Re: Er.... for Sendmail users......enough

From: Christopher E. Brown <cbrown@woods.net>
Date: Thu Sep 07 2006 - 03:20:41 AKDT

On Thu, 31 Aug 2006, Matthew Schumacher wrote:

> Christopher E. Brown wrote:
> > Pairs of Cyrus servers acting as hot and standby for a shared SCSI or
> > iSCSI target. Each server pair handles a subset of the users. Proxy
> > redirectors send the user session to the correct back end server. If a
> > server fails that subset of users is offline till the standby takes over.
> > OR
> > NetApp/other based NFS shares, with a hashed maildir directory tree. The
> > tree can be on one netapp, or spread across multiple units for performance
> > reasons (already assuming netapp == netapp cluster with FC-AL takeover).
> > Since true maildir is lockless and multi-access/NFS safe you can
> > have 10 - 20 Courier servers, all mounting the tree, and any system is
> > able to handle any account. No proxy-redirection required. Same applies
> > on the delivery side, any SMTP host can deliver to any account.
>
> This is an excellent point and something to consider depending on your
> availability and performance requirements. From one perspective the
> lockless nature of maildir/courier really makes clustering simple, but I
> doubt it will be as fast at some operations (not even a netapp can
> open/parse/close 4700 files in .050 seconds), and you still depend on a
> single file system.

Horazontal scaling the whole way. A properly done dir structure (and when
your are doing virtual service, the location of a users box is entirely up
to you) can easily be spread across multiple storage systems (read
multiple Netapp clusters). And of course you can always spread to
multiple clusters, though this requires domain seperation or POP/IMAP
multiplexors.

And actually even older netapps will easily support 10,000+ fileops/sec.
You are right that one server via NFS cannot though.

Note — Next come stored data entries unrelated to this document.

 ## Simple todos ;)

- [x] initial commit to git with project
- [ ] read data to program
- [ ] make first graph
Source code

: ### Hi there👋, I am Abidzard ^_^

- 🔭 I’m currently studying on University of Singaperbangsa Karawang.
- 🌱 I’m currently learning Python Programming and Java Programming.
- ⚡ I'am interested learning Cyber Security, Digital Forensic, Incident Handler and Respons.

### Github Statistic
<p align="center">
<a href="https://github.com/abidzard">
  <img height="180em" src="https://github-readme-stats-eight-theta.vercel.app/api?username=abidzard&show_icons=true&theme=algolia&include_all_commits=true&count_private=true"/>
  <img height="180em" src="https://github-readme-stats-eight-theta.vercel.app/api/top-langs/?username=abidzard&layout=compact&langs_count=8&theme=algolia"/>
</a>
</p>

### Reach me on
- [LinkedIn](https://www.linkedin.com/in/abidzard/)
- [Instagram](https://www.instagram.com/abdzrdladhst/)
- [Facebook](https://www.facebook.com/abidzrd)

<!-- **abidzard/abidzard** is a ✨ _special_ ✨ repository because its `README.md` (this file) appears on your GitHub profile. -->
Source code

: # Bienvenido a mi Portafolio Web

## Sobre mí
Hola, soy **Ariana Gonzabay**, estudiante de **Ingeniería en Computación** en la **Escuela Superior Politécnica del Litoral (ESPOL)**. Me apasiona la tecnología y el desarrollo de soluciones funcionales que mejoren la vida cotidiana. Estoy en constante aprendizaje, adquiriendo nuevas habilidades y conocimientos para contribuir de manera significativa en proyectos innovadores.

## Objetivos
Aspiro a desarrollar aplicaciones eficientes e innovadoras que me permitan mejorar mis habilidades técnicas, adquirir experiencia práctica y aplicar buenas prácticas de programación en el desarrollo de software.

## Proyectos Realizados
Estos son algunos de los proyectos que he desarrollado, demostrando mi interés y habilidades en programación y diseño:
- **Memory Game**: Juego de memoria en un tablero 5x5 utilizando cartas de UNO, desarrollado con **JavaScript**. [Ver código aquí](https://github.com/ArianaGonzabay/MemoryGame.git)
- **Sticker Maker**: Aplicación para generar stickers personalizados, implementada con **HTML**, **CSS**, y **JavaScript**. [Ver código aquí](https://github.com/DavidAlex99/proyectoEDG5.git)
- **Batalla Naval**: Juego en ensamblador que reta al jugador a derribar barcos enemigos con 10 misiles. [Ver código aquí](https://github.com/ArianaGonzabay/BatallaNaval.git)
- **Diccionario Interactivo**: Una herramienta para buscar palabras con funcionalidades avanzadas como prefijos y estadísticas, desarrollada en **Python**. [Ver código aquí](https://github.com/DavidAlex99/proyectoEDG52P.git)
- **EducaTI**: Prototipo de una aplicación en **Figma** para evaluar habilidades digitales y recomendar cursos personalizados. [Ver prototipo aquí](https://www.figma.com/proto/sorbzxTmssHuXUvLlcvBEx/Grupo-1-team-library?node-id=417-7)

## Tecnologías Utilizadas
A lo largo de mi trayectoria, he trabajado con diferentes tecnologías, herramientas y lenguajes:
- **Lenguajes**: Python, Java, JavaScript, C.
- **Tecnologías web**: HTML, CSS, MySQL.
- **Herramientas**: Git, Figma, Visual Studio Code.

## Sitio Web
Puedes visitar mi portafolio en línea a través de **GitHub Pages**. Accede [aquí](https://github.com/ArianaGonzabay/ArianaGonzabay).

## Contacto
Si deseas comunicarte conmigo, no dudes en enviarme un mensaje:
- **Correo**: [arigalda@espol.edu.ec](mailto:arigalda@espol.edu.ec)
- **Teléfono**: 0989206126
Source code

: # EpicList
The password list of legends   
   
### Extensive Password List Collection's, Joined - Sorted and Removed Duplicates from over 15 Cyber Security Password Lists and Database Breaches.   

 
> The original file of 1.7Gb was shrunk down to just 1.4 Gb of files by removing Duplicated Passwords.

> Cyrus has murder which an IMAP/POP3 aggregator. This allows you to have
> a cluster of servers and split up the mailboxes between them, but that
> doesn't buy you any fault tolerance. To solve that problem, the new
> version of Cyrus now supports replication so you can have your mail
> sync'd to a hot standby in (near) realtime, but this solution is much
> more complex than the courier setup mentioned above.

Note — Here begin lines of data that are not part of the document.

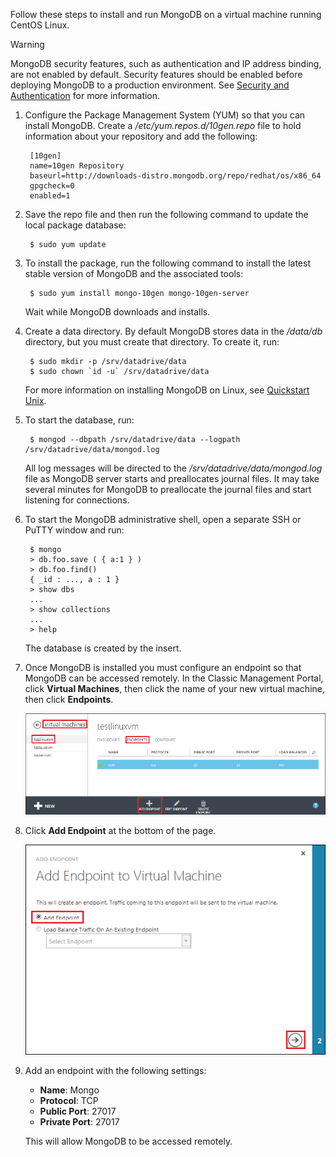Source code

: Follow these steps to install and run MongoDB on a virtual machine running CentOS Linux.

> [!WARNING]
> MongoDB security features, such as authentication and IP address binding, are not enabled by default. Security features should be enabled before deploying MongoDB to a production environment.  See [Security and Authentication](http://www.mongodb.org/display/DOCS/Security+and+Authentication) for more information.
> 
> 

1. Configure the Package Management System (YUM) so that you can install MongoDB. Create a */etc/yum.repos.d/10gen.repo* file to hold information about your repository and add the following:

        [10gen]
        name=10gen Repository
        baseurl=http://downloads-distro.mongodb.org/repo/redhat/os/x86_64
        gpgcheck=0
        enabled=1
2. Save the repo file and then run the following command to update the local package database:

        $ sudo yum update
3. To install the package, run the following command to install the latest stable version of MongoDB and the associated tools:

        $ sudo yum install mongo-10gen mongo-10gen-server

    Wait while MongoDB downloads and installs.
4. Create a data directory. By default MongoDB stores data in the */data/db* directory, but you must create that directory. To create it, run:

        $ sudo mkdir -p /srv/datadrive/data
        $ sudo chown `id -u` /srv/datadrive/data

    For more information on installing MongoDB on Linux, see [Quickstart Unix][QuickstartUnix].
5. To start the database, run:

        $ mongod --dbpath /srv/datadrive/data --logpath /srv/datadrive/data/mongod.log

    All log messages will be directed to the */srv/datadrive/data/mongod.log* file as MongoDB server starts and preallocates journal files. It may take several minutes for MongoDB to preallocate the journal files and start listening for connections.
6. To start the MongoDB administrative shell, open a separate SSH or PuTTY window and run:

        $ mongo
        > db.foo.save ( { a:1 } )
        > db.foo.find()
        { _id : ..., a : 1 }
        > show dbs  
        ...
        > show collections  
        ...  
        > help  

    The database is created by the insert.
7. Once MongoDB is installed you must configure an endpoint so that MongoDB can be accessed remotely. In the Classic Management Portal, click **Virtual Machines**, then click the name of your new virtual machine, then click **Endpoints**.

    ![Endpoints][Image7]
8. Click **Add Endpoint** at the bottom of the page.

    ![Endpoints][Image8]
9. Add an endpoint with the following settings:

   * **Name**: Mongo
   * **Protocol**: TCP
   * **Public Port**: 27017
   * **Private Port**: 27017

   This will allow MongoDB to be accessed remotely.

[QuickStartUnix]: http://www.mongodb.org/display/DOCS/Quickstart+Unix

[Image7]: ./media/install-and-run-mongo-on-centos-vm/LinuxVmAddEndpoint.png
[Image8]: ./media/install-and-run-mongo-on-centos-vm/LinuxVmAddEndpoint2.png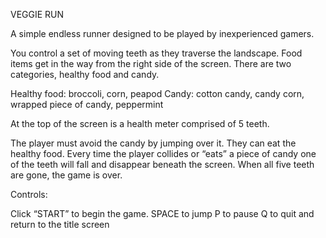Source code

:VEGGIE RUN

A simple endless runner designed to be played by inexperienced gamers.

You control a set of moving teeth as they traverse the landscape.
Food items get in the way from the right side of the screen. There are two categories, healthy food and candy.

Healthy food: broccoli, corn, peapod
Candy: cotton candy, candy corn, wrapped piece of candy, peppermint

At the top of the screen is a health meter comprised of 5 teeth.

The player must avoid the candy by jumping over it. They can eat the healthy food.
Every time the player collides or “eats” a piece of candy one of the teeth will fall and disappear beneath the screen. When all five teeth are gone, the game is over.

Controls:

Click “START” to begin the game.
SPACE to jump
P to pause
Q to quit and return to the title screen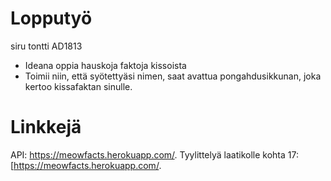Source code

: # Lopputyö

siru tontti AD1813

- Ideana oppia hauskoja faktoja kissoista
- Toimii niin, että syötettyäsi nimen, saat avattua pongahdusikkunan, joka kertoo kissafaktan sinulle.

# Linkkejä

API: https://meowfacts.herokuapp.com/. 
Tyylittelyä laatikolle kohta 17: [https://meowfacts.herokuapp.com/.



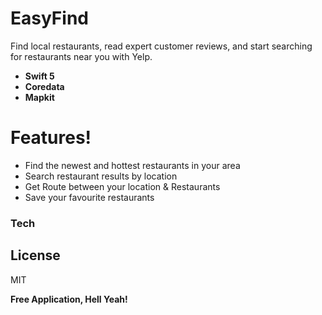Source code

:# EasyFind

Find local restaurants, read expert customer reviews, and start searching for restaurants near you with Yelp.
  - **Swift 5**
  - **Coredata**
  - **Mapkit**
  
  #  Features!

  - Find the newest and hottest restaurants in your area
  - Search restaurant results by location
  - Get Route between your location & Restaurants
  - Save your favourite restaurants
  
  ### Tech

License
----

MIT


**Free Application, Hell Yeah!**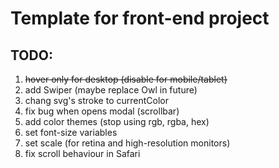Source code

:# Template for front-end project

## TODO:

1. ~~hover only for desktop (disable for mobile/tablet)~~
2. add Swiper (maybe replace Owl in future)
3. chang svg's stroke to currentColor
4. fix bug when opens modal (scrollbar)
5. add color themes (stop using rgb, rgba, hex)
6. set font-size variables
7. set scale (for retina and high-resolution monitors)
8. fix scroll behaviour in Safari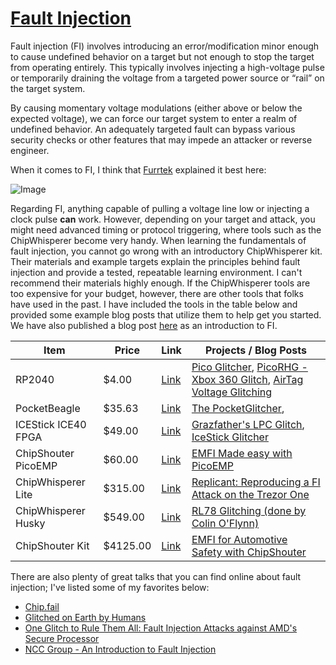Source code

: # [Fault Injection](./fault-injection)

Fault injection (FI) involves introducing an error/modification minor enough to cause undefined behavior on a target but not enough to stop the target from operating entirely. This typically involves injecting a high-voltage pulse or temporarily draining the voltage from a targeted power source or “rail” on the target system.

By causing momentary voltage modulations (either above or below the expected voltage), we can force our target system to enter a realm of undefined behavior. An adequately targeted fault can bypass various security checks or other features that may impede an attacker or reverse engineer.

When it comes to FI, I think that [Furrtek](https://twitter.com/furrtek) explained it best here:

![Image](images/glitch.gif)

Regarding FI, anything capable of pulling a voltage line low or injecting a clock pulse __can__ work. However, depending on your target and attack, you might need advanced timing or protocol triggering, where tools such as the ChipWhisperer become very handy. When learning the fundamentals of fault injection, you cannot go wrong with an introductory ChipWhisperer kit. Their materials and example targets explain the principles behind fault injection and provide a tested, repeatable learning environment. I can't recommend their materials highly enough. If the ChipWhisperer tools are too expensive for your budget, however, there are other tools that folks have used in the past. I have included the tools in the table below and provided some example blog posts that utilize them to help get you started. We have also published a blog post [here](https://voidstarsec.com/blog/replicant-part-1) as an introduction to FI. 

| Item | Price | Link | Projects / Blog Posts  | 
| ---- | ---- | ---- | --- | 
| RP2040 | $4.00 | [Link](https://www.digikey.com/en/products/detail/raspberry-pi/SC0915/13684020)  | [Pico Glitcher](https://github.com/ZeusWPI/pico-glitcher), [PicoRHG - Xbox 360 Glitch](https://github.com/X360Tools/PicoRGH), [AirTag Voltage Glitching](https://hackaday.com/2022/07/14/apple-airtags-hacked-and-cloned-with-voltage-glitching/) | 
| PocketBeagle | $35.63 | [Link](https://www.mouser.com/ProductDetail/BeagleBoard-by-Seeed-Studio/102110561?qs=ulEaXIWI0c9x5QtDpv9tKA%3D%3D) | [The PocketGlitcher](https://limitedresults.com/2021/03/the-pocketglitcher/), 
| ICEStick ICE40 FPGA | $49.00 | [Link](https://www.digikey.com/en/products/detail/lattice-semiconductor-corporation/ICE40HX1K-STICK-EVN/4289604) | [Grazfather's LPC Glitch](https://grazfather.github.io/posts/2019-12-08-glitcher/), [IceStick Glitcher](https://github.com/SySS-Research/icestick-glitcher)  | 
| ChipShouter PicoEMP | $60.00 | [Link](https://store.newae.com/chipshouter-picoemp) | [EMFI Made easy with PicoEMP](https://embeddedonlineconference.com/session/Electromagnetic_Fault_Injection_Made_Easy_with_PicoEMP) | 
| ChipWhisperer Lite | $315.00 | [Link](https://www.newae.com/products/NAE-CW1173) | [Replicant: Reproducing a FI Attack on the Trezor One](https://voidstarsec.com/blog/replicant-part-1) | 
| ChipWhisperer Husky | $549.00 | [Link](https://store.newae.com/chipwhisperer-husky/) | [RL78 Glitching (done by Colin O'Flynn)](https://cfp.recon.cx/2023/talk/PNCTLT/) |  
| ChipShouter Kit | $4125.00 | [Link](https://store.newae.com/chipshouter-kit/) | [EMFI for Automotive Safety with ChipShouter](https://media.newae.com/appnotes/NAE0011_Whitepaper_EMFI_For_Automotive_Safety_Security_Testing.pdf) |

There are also plenty of great talks that you can find online about fault injection; I've listed some of my favorites below:

- [Chip.fail](https://chip.fail/chipfail.pdf)
- [Glitched on Earth by Humans](https://i.blackhat.com/USA-22/Wednesday/US-22-Wouters-Glitched-On-Earth.pdf)
- [One Glitch to Rule Them All: Fault Injection Attacks against AMD's Secure Processor](https://i.blackhat.com/EU-21/Wednesday/EU-21-Buhren-One-Glitch-to-Rule-them-All-Fault-Injection-Attacks-Against-AMDs-Secure-Processor.pdf)
- [NCC Group - An Introduction to Fault Injection](https://research.nccgroup.com/2021/07/07/an-introduction-to-fault-injection-part-1-3/)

Yep, I love having 8, 16, 32, etc identical systems (running the exact
same config files for the mail software). It really beats multiple
configs and multiplexing when it comes time to scale or rebuild systems.

> Some people have deployed two instances of cyrus on two servers, and
> setup half the mailboxes on one server as primary, and the other half on
> the second server as primary. They then have the second instance on
> server A act as secondary to the primary instance on server B and vise
> versa. This is complex, but does buy you complete redundancy without
> buying a netapp.

I am skeptical about the hot/backup server account replication. The
courier crowd has been working on this for (IIRC) over 6 years, and they
always had issues with replication/syncing performance and failover. I
have never seen (outside of small test systems) this work.

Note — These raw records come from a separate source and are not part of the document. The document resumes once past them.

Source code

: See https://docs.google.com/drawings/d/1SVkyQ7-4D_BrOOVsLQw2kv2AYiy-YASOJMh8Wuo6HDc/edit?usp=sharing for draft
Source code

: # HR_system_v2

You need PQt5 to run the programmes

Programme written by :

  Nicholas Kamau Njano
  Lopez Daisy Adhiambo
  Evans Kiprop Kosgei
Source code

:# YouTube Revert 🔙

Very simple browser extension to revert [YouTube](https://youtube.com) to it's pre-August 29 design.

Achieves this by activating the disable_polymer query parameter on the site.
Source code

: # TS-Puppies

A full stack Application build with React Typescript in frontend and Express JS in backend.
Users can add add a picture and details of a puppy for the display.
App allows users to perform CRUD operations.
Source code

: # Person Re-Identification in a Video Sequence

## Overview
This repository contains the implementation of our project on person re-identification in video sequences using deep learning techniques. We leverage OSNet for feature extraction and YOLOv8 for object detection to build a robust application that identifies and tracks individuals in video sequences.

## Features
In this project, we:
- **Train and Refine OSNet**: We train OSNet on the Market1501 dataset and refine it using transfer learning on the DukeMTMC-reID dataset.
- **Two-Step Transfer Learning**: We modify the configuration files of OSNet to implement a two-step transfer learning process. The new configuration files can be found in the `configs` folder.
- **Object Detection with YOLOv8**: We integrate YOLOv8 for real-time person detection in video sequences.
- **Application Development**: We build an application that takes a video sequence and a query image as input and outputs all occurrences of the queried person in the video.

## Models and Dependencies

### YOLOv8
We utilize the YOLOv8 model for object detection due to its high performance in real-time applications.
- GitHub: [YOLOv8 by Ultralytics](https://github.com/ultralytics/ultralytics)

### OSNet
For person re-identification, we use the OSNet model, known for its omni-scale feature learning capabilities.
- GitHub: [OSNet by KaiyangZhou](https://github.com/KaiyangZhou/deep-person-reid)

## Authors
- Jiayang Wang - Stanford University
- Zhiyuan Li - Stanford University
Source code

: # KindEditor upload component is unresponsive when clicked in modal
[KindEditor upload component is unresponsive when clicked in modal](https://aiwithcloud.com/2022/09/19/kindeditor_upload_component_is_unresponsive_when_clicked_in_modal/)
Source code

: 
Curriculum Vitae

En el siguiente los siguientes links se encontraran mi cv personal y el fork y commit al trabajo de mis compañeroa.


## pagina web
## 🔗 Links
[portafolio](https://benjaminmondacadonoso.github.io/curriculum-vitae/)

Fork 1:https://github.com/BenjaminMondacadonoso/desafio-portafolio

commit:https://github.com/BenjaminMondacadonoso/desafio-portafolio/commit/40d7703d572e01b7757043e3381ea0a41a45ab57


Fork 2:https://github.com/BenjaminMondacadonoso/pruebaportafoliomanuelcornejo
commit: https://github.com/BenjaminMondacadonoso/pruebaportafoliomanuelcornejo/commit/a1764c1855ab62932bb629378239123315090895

And, I would trust a FCAL or SCSI multi shared volume, a NetApp cluster
(FCAL multitarget with service takeover) over a complex software solution.

> Given the pros and cons, I would probably mock up both solutions in my
> lab before making the call. On one hand cyrus is very efficient and
> very quick, but has a bit more complexity when doing replication. On
> the other hand courier looks very simple to cluster, but probably would
> not perform as well when fetching headers or searching.

I have personally built/run Cyrus and Courier system with 10,000+ users,
and Courier up to almost 50,000.

I am biased, I like simple and hard to break.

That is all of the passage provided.